I have a few other ideas, but for some reason I keep going back to my original first rough draft. I like it for some reason. I like it because to me it is not perfect by all means, but it stands out, is unique and original, and it is different than all of the other equine type of logos that I have seen. I know it is very homemade looking, but I kind of think its flaws are what gives it character.

I know all that sounds pretty strange. I thought I would post it and get your opinions and go from there. At least I am having a fun trying. I am not the type of person that is creative at anything.

Thanks again, I will keep on trying!

Vladimir Tamari's picture

Hi. The cluttered lettering has an interesting texture that goes well with the horse head, and I can see why you like it - it has the crafty hands-on look of worked leather. Legibility will become a problem in some situations - for example if it is printed really small on a letterhead, or on a sign seen from the distance. Make a black and white version without color and if textures create a messy washed-out effect erase some portions, for example the "edge" of the lettering" or else make some parts solid black. Then colorize that in two or three colors to see how things look. Use layers to add background color or outline. In any case the horse should be much larger compared to the lettering. If you can make the lettering on a semicircular line, the lower part of a circle, the horse can be at the center. Try that. If you put lettering and horse within an outline shape, say a semicircle, everything will look nice and compact. Good luck and have fun!

J. Tillman's picture

Clevercrows, it sounds like you are on the right track. Stay with your ideas. I also like (what I think was) your original idea.
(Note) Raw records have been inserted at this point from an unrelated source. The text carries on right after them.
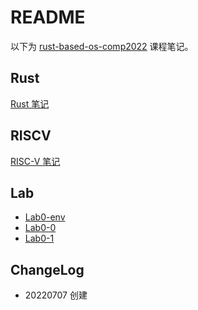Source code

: # README

以下为 [rust-based-os-comp2022](https://github.com/LearningOS/rust-based-os-comp2022/blob/main/scheduling.md) 课程笔记。

## Rust

[Rust 笔记](./rust.md)

## RISCV

[RISC-V 笔记](./riscv.md)

## Lab

- [Lab0-env](./lab0-env.md)
- [Lab0-0](./lab0-0.md)
- [Lab0-1](./lab0-1.md)

## ChangeLog

- 20220707 创建
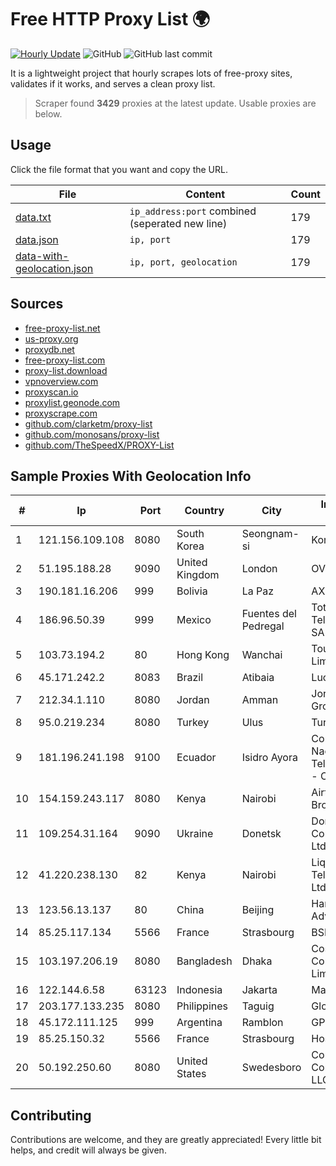 
# Free HTTP Proxy List 🌍

[![Hourly Update](https://github.com/mertguvencli/http-proxy-list/actions/workflows/main.yml/badge.svg?branch=main)](https://github.com/mertguvencli/http-proxy-list/actions/workflows/main.yml)
![GitHub](https://img.shields.io/github/license/mertguvencli/http-proxy-list)
![GitHub last commit](https://img.shields.io/github/last-commit/mertguvencli/http-proxy-list)

It is a lightweight project that hourly scrapes lots of free-proxy sites, validates if it works, and serves a clean proxy list.


> Scraper found **3429** proxies at the latest update. Usable proxies are below.

## Usage

Click the file format that you want and copy the URL.


|File|Content|Count|
|----|-------|-----|
|[data.txt](https://raw.githubusercontent.com/mertguvencli/http-proxy-list/main/proxy-list/data.txt)|`ip_address:port` combined (seperated new line)|179|
|[data.json](https://raw.githubusercontent.com/mertguvencli/http-proxy-list/main/proxy-list/data.json)|`ip, port`|179|
|[data-with-geolocation.json](https://raw.githubusercontent.com/mertguvencli/http-proxy-list/main/proxy-list/data-with-geolocation.json)|`ip, port, geolocation`|179|

## Sources

* [free-proxy-list.net](https://free-proxy-list.net)
* [us-proxy.org](https://www.us-proxy.org)
* [proxydb.net](http://proxydb.net)
* [free-proxy-list.com](https://free-proxy-list.com/?page=&port=&type%5B%5D=http&type%5B%5D=https&up_time=0&search=Search)
* [proxy-list.download](https://www.proxy-list.download/HTTP)
* [vpnoverview.com](https://vpnoverview.com/privacy/anonymous-browsing/free-proxy-servers)
* [proxyscan.io](https://www.proxyscan.io)
* [proxylist.geonode.com](https://proxylist.geonode.com/api/proxy-list?limit=300&page=1&sort_by=lastChecked&sort_type=desc&protocols=http,https)
* [proxyscrape.com](https://api.proxyscrape.com/v2/?request=displayproxies&protocol=http&timeout=10000&country=all&ssl=all&anonymity=all)
* [github.com/clarketm/proxy-list](https://raw.githubusercontent.com/clarketm/proxy-list/master/proxy-list-raw.txt)
* [github.com/monosans/proxy-list](https://raw.githubusercontent.com/monosans/proxy-list/main/proxies/http.txt)
* [github.com/TheSpeedX/PROXY-List](https://raw.githubusercontent.com/TheSpeedX/PROXY-List/master/http.txt)


## Sample Proxies With Geolocation Info

|#|Ip|Port|Country|City|Internet Service Provider|
|-|--|----|-------|----|-------------------------|
|1|121.156.109.108|8080|South Korea|Seongnam-si|Korea Telecom|
|2|51.195.188.28|9090|United Kingdom|London|OVH SAS|
|3|190.181.16.206|999|Bolivia|La Paz|AXS Bolivia S. A.|
|4|186.96.50.39|999|Mexico|Fuentes del Pedregal|Total Play Telecomunicaciones SA De CV|
|5|103.73.194.2|80|Hong Kong|Wanchai|TouchPal HK Co., Limited|
|6|45.171.242.2|8083|Brazil|Atibaia|Lucknet Telecom|
|7|212.34.1.110|8080|Jordan|Amman|Jordan Telecom Group|
|8|95.0.219.234|8080|Turkey|Ulus|TurkTelecom|
|9|181.196.241.198|9100|Ecuador|Isidro Ayora|Corporacion Nacional De Telecomunicaciones - CNT EP|
|10|154.159.243.117|8080|Kenya|Nairobi|Airtel KE Mobile Broadband|
|11|109.254.31.164|9090|Ukraine|Donetsk|Donbass Electronic Communications Ltd.|
|12|41.220.238.130|82|Kenya|Nairobi|Liquid Telecommunications Ltd|
|13|123.56.13.137|80|China|Beijing|Hangzhou Alibaba Advertising Co|
|14|85.25.117.134|5566|France|Strasbourg|BSB-SERVICE|
|15|103.197.206.19|8080|Bangladesh|Dhaka|Cosmopolitan Communications Limited|
|16|122.144.6.58|63123|Indonesia|Jakarta|Maxindo|
|17|203.177.133.235|8080|Philippines|Taguig|Globe Telecom|
|18|45.172.111.125|999|Argentina|Ramblon|GPS SANJUAN SRL.|
|19|85.25.150.32|5566|France|Strasbourg|Host Europe GmbH|
|20|50.192.250.60|8080|United States|Swedesboro|Comcast Cable Communications, LLC|



## Contributing

Contributions are welcome, and they are greatly appreciated! Every
little bit helps, and credit will always be given.

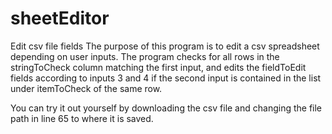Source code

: # sheetEditor
Edit csv file fields
The purpose of this program is to edit a csv spreadsheet depending on user inputs.
The program checks for all rows in the stringToCheck column matching the first input, and edits the fieldToEdit fields
according to inputs 3 and 4 if the second input is contained in the list under itemToCheck of the same row.

You can try it out yourself by downloading the csv file and changing the file path in line 65 to where it is saved.
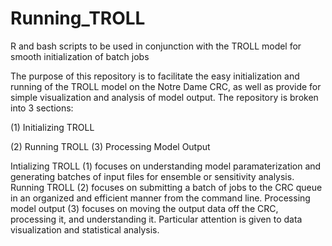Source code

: # Running_TROLL
R and bash scripts to be used in conjunction with the TROLL model for smooth initialization of batch jobs

The purpose of this repository is to facilitate the easy initialization and running of the TROLL model on the Notre Dame CRC, as well as provide for simple visualization and analysis of model output. The repository is broken into 3 sections:

(1) Initializing TROLL

(2) Running TROLL
(3) Processing Model Output

Intializing TROLL (1) focuses on understanding model paramaterization and generating batches of input files for ensemble or sensitivity analysis.
Running TROLL (2) focuses on submitting a batch of jobs to the CRC queue in an organized and efficient manner from the command line.
Processing model output (3) focuses on moving the output data off the CRC, processing it, and understanding it. Particular attention is given to data visualization and statistical analysis.
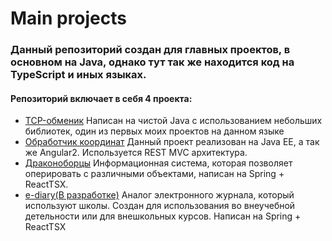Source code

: # Main projects 
### Данный репозиторий создан для главных проектов, в основном на Java, однако тут так же находится код на TypeScript и иных языках. 
#### Репозиторий включает в себя 4 проекта: 
* [TCP-обменик](https://github.com/OnishkovValera/TCP-exchanger/tree/master) Написан на чистой Java с использованием небольших библиотек, один из первых моих проектов на данном языке
* [Обработчик координат](https://github.com/OnishkovValera/Main-Projects/tree/main/PointTracker) Данный проект реализован на Java EE, а так же Angular2. Используется REST MVC архитектура.
* [Драконоборцы](https://github.com/OnishkovValera/Main-Projects/tree/main/DragonGame) Информационная система, которая позволяет оперировать с различными объектами, написан на Spring + ReactTSX.
* [e-diary(В разработке)](https://github.com/OnishkovValera/e-diary/tree/main) Аналог электронного журнала, который используют школы. Создан для использования во внеучебной детельности или для внешкольных курсов.
Написан на Spring + ReactTSX
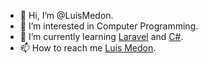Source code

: - 👋 Hi, I’m @LuisMedon.
- 👀 I’m interested in Computer Programming.
- 🌱 I’m currently learning <a href="https://laravel.com" target="_blank">Laravel</a> and <a href="https://docs.microsoft.com/en-us/dotnet/csharp/" target="_blank">C#</a>.
- 📫 How to reach me <a href="mailto:luismedon@icloud.com">Luis Medon</a>.
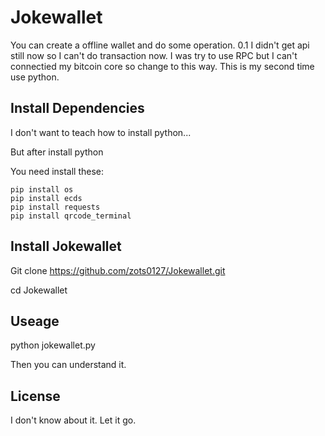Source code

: # Jokewallet
You can create a offline wallet and do some operation. 0.1
I didn't get api still now so I can't do transaction now.
I was try to use RPC but I can't connectied my bitcoin core so change to this way.
This is my second time use python.

## Install Dependencies
I don't want to teach how to install python...

But after install python

You need install these:

    pip install os
    pip install ecds
    pip install requests
    pip install qrcode_terminal


## Install Jokewallet
Git clone https://github.com/zots0127/Jokewallet.git

cd Jokewallet

## Useage

python jokewallet.py

Then you can understand it.

## License

I don't know about it. Let it go.
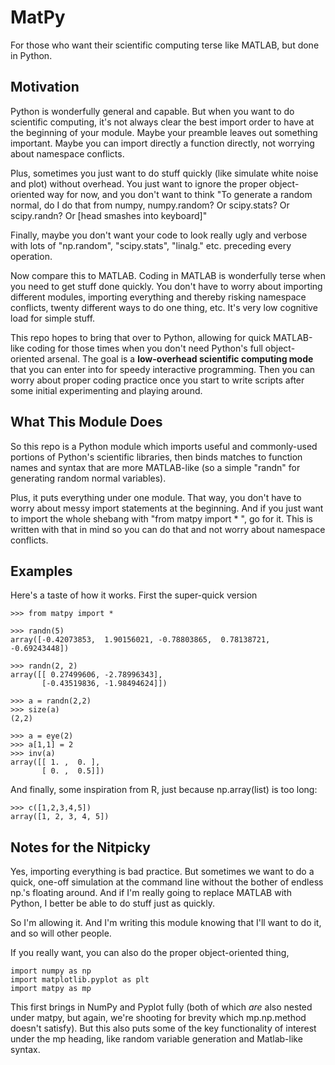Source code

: MatPy
======

For those who want their scientific computing terse like MATLAB, but done in Python.

## Motivation
Python is wonderfully general and capable. But when you want to do scientific computing, it's not always clear the best import order to have at the beginning of your module. Maybe your preamble leaves out something important. Maybe you can import directly a function directly, not worrying about namespace conflicts.  

Plus, sometimes you just want to do stuff quickly (like simulate white noise and plot) without overhead.  You just want to ignore the proper object-oriented way for now, and you don't want to think "To generate a random normal, do I do that from numpy, numpy.random? Or scipy.stats? Or scipy.randn? Or [head smashes into keyboard]"

Finally, maybe you don't want your code to look really ugly and verbose with lots of "np.random", "scipy.stats", "linalg." etc. preceding every operation.

Now compare this to MATLAB. Coding in MATLAB is wonderfully terse when you need to get stuff done quickly. You don't have to worry about importing different modules, importing everything and thereby risking namespace conflicts, twenty different ways to do one thing, etc. It's very low cognitive load for simple stuff. 

This repo hopes to bring that over to Python, allowing for quick MATLAB-like coding for those times when you don't need  Python's full object-oriented arsenal. The goal is a __low-overhead scientific computing mode__ that you can enter into for speedy interactive programming. Then you can worry about proper coding practice once you start to write scripts after some initial experimenting and playing around.

## What This Module Does

So this repo is a Python module which imports useful and commonly-used portions of Python's scientific libraries, then binds matches to function names and syntax that are more MATLAB-like (so a simple "randn" for generating random normal variables). 

Plus, it puts everything under one module.  That way, you don't have to worry about messy import statements at the beginning. And if you just want to import the whole shebang with "from matpy import \* ", go for it. This is written with that in mind so you can do that and not worry about namespace conflicts.

## Examples

Here's a taste of how it works. First the super-quick version

    >>> from matpy import *

    >>> randn(5)
    array([-0.42073853,  1.90156021, -0.78803865,  0.78138721, -0.69243448])

    >>> randn(2, 2)
    array([[ 0.27499606, -2.78996343],
           [-0.43519836, -1.98494624]])

    >>> a = randn(2,2)
    >>> size(a)
    (2,2)

    >>> a = eye(2)
    >>> a[1,1] = 2
    >>> inv(a)
    array([[ 1. ,  0. ],
           [ 0. ,  0.5]])


And finally, some inspiration from R, just because np.array(list) is too long:
    
    >>> c([1,2,3,4,5])
    array([1, 2, 3, 4, 5])
    


## Notes for the Nitpicky

Yes, importing everything is bad practice. But sometimes we want to do a quick, one-off simulation at the command line without the bother of endless np.'s floating around. And if I'm really going to replace MATLAB with Python, I better be able to do stuff just as quickly.

So I'm allowing it. And I'm writing this module knowing that I'll want to do it, and so will other people. 

If you really want, you can also do the proper object-oriented thing,

    import numpy as np
    import matplotlib.pyplot as plt
    import matpy as mp

This first brings in NumPy and Pyplot fully (both of which _are_ also nested under matpy, but again, we're shooting for brevity which mp.np.method doesn't satisfy). But this also puts some of the key functionality of interest under the mp heading, like random variable generation and Matlab-like syntax.



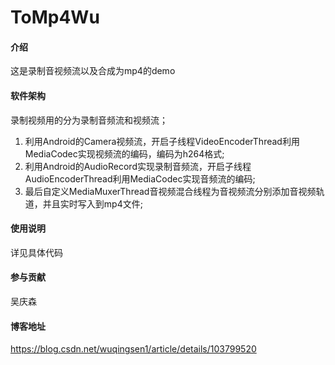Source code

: # ToMp4Wu

#### 介绍
这是录制音视频流以及合成为mp4的demo

#### 软件架构
录制视频用的分为录制音频流和视频流；
1. 利用Android的Camera视频流，开启子线程VideoEncoderThread利用MediaCodec实现视频流的编码，编码为h264格式;
2. 利用Android的AudioRecord实现录制音频流，开启子线程AudioEncoderThread利用MediaCodec实现音频流的编码;
3. 最后自定义MediaMuxerThread音视频混合线程为音视频流分别添加音视频轨道，并且实时写入到mp4文件;

#### 使用说明
详见具体代码

#### 参与贡献
吴庆森

#### 博客地址
https://blog.csdn.net/wuqingsen1/article/details/103799520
Ask your customer in what format she needs the logo. For print, it might be two forms: a color graphic such as a PNG file at 300 dots per inch and a black and white graphic at 3oo dots per inch. Or it might be part of Corel or Microsoft Word template for writing letters. For internet use it might be a JPG file at a lesser dots per inch. Maybe Corel permits saving a file as, or exporting as, a graphic format.

If you are looking for a free graphics program, I would recommend Paint.net. There is a learning curve, but it's do-able.

JamesM's picture

> The video suggested to never use any type of 3D text

In general that's good advice. There are occasions when 3D makes sense, but since this is your first logo I'd keep it simple.

> or coloring

This is an area that's changing. In the past most everything got printed at a print shop, so more colors meant more expense, and a color logo would look bad in a Xerox or fax. These days many companies do most of their promotional work over the web or in emails, where color is free, and most companies email instead of sending faxes. But Xeroxing might still a factor if your client prepares promotional materials that.

You definitely want a good black-and-white version of the logo to use when needed, but if your client is using the web then color may not be as big an issue these days.

Catharsis's picture

I've never been a fan of the "Word Art" function in MS Word and similar applications; the results invariably look like something one might have used for the title banner of a personal homepage 20 years ago when the internet was still young. In particular, when the results are pixely, hard to read, bent and distorted, it does more harm than good.

The font and the horsehead illustration don't strike me as particularly good choices either. The font feels old-fashioned to me (I mistook it for Zapf Chancery at first sight), and it suffers from the horizontal compression. You wouldn't squash a photograph to half its width, would you? The same thing happens with letters. If you absolutely need it that narrow, use a narrow font. As for the horse, I'm getting a meek and hapless vibe from it. The cut also reminds me of a wall-mounted trophy a bit.

Don't be disheartened, though; nobody gets it right in the first try. Keep working on it! I suggest trying out a slab serif, and maybe experimenting with a more symbolic graphic.

azeemkhan's picture

I am not designer but i can solve it after using of this method. First of all take it screen shot of this image and past into paint and cut and remove it easily. if you want to this format it is available within 10 minutes.